Dale could barely feel his headache. But that was only because it traveled with a raging buzz born of an epic party the night before. He had to admit, as he stared at the gouged and grimy bar through his beer, that he was still pretty drunk. Or maybe high. He didn’t remember well enough to be sure.
He remembered getting up, head pounding. He remembered rolling out of a hotel bed, finding a room key and his wallet on the dresser, and needing some air. He remembered making his way down the street a block or two, not sure where he was going. When he saw a bar door open, he had wandered in to the lonely, narrow, dim place - apparently it’s first customer.

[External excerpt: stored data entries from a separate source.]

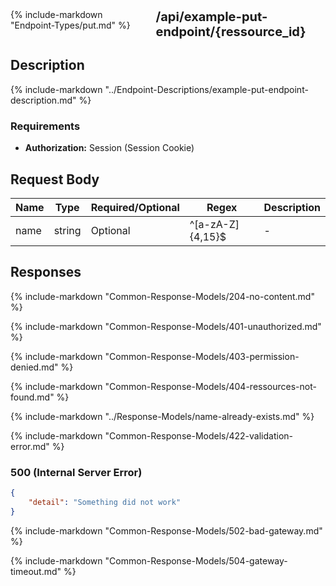<div style="display: flex; gap: 10px;">
    {% include-markdown "Endpoint-Types/put.md" %}
    <div style="font-size: 20px;font-weight: bold;">
        /api/example-put-endpoint/{ressource_id}
    </div>
</div>

## Description

{% include-markdown "../Endpoint-Descriptions/example-put-endpoint-description.md" %}

### Requirements

- **Authorization:** Session (Session Cookie)

## Request Body

| Name | Type | Required/Optional | Regex | Description |
| - | - | - | - | - |
| name | string | Optional | ^[a-zA-Z]{4,15}$ | - |

## Responses

{% include-markdown "Common-Response-Models/204-no-content.md" %}

{% include-markdown "Common-Response-Models/401-unauthorized.md" %}

{% include-markdown "Common-Response-Models/403-permission-denied.md" %}

{% include-markdown "Common-Response-Models/404-ressources-not-found.md" %}

{% include-markdown "../Response-Models/name-already-exists.md" %}

{% include-markdown "Common-Response-Models/422-validation-error.md" %}

### 500 (Internal Server Error)

```json
{
    "detail": "Something did not work"
}
```
{% include-markdown "Common-Response-Models/502-bad-gateway.md" %}

{% include-markdown "Common-Response-Models/504-gateway-timeout.md" %}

The bartender needed no instructions. Dale just sat and studied the bar as a beer was poured and he zoned out.
Random gouges marked the black bar top. The natural wood showing through the man-made paint struck him as art. The contrast between the eternal, irresistable forces of nature - always poking through, and the ephemeral, flimsy, black excretions of man. The gouges could have been elvish writing from a Tolkein novel - a curved letter here - an accent there - and they might as well have been - they were the tale of nature and chaos, hacking away, ignored by most, understood by none, and no less significant.
Less heady thoughts barged into Dales mind. “How did I get into that hotel? That was a dump. Bet I’ve got fleas. Itching won’t help.”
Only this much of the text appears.